# What you need to do
Below are the entries; count the lines in them that contain the word "from" and give only the number.

# Task input
────────────────────────────────────────

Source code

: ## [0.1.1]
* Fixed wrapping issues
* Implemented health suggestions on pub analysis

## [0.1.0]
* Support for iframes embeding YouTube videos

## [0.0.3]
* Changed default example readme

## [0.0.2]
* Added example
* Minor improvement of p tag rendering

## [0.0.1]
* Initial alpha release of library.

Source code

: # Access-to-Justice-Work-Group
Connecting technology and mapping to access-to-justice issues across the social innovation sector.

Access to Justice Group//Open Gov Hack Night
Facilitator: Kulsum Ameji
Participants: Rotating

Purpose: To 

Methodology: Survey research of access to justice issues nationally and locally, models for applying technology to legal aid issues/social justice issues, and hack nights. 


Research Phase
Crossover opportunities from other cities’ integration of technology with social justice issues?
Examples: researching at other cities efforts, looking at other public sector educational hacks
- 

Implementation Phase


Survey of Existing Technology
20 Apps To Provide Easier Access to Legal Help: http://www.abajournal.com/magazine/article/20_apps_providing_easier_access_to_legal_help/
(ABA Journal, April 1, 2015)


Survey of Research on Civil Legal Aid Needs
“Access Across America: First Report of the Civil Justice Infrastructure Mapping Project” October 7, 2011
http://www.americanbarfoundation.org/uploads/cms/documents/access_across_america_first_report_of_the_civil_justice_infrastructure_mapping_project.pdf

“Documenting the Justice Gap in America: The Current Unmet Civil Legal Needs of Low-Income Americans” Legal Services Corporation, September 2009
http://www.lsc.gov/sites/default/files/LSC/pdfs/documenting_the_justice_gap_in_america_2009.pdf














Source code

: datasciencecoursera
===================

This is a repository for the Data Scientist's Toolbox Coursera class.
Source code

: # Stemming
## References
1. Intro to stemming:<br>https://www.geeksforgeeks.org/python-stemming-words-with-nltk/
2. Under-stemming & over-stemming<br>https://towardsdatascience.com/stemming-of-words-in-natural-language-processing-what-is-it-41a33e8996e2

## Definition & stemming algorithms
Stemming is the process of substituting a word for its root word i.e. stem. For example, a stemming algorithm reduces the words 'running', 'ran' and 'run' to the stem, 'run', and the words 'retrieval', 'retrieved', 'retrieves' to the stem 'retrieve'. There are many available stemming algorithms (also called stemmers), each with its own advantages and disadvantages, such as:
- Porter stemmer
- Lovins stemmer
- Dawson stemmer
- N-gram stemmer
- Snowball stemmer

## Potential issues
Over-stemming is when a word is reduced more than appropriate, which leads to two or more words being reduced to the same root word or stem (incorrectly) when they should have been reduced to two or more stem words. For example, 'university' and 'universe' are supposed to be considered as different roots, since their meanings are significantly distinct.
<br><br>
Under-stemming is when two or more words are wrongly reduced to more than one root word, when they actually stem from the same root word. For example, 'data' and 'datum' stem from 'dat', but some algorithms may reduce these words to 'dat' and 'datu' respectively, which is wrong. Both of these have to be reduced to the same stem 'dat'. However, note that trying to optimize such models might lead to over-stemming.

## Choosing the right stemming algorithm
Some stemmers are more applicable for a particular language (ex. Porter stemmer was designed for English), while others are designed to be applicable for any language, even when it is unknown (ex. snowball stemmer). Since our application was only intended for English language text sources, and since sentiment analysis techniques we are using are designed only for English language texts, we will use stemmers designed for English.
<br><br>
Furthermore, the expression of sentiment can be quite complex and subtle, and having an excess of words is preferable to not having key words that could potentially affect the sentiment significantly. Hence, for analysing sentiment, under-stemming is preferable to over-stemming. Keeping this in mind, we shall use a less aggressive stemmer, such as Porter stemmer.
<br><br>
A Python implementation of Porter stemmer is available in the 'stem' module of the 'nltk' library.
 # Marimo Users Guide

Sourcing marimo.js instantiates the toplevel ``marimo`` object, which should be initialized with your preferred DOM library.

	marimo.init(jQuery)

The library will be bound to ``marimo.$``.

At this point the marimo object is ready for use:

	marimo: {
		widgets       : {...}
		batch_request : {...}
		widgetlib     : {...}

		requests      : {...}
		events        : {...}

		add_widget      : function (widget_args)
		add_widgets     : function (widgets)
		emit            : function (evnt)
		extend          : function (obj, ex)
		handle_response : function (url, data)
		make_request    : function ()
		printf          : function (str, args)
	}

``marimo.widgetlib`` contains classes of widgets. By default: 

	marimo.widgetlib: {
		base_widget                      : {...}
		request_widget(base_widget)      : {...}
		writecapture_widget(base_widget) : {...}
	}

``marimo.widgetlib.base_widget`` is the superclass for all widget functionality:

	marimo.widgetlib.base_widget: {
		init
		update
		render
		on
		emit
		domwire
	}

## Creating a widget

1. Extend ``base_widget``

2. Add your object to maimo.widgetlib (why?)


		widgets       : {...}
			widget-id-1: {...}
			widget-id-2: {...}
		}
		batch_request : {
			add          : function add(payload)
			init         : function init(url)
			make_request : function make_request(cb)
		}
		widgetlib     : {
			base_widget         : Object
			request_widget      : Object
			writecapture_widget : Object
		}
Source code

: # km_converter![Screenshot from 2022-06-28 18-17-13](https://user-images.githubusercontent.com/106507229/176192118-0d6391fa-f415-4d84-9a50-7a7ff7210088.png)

────────────────────────────────────────

# Response area
3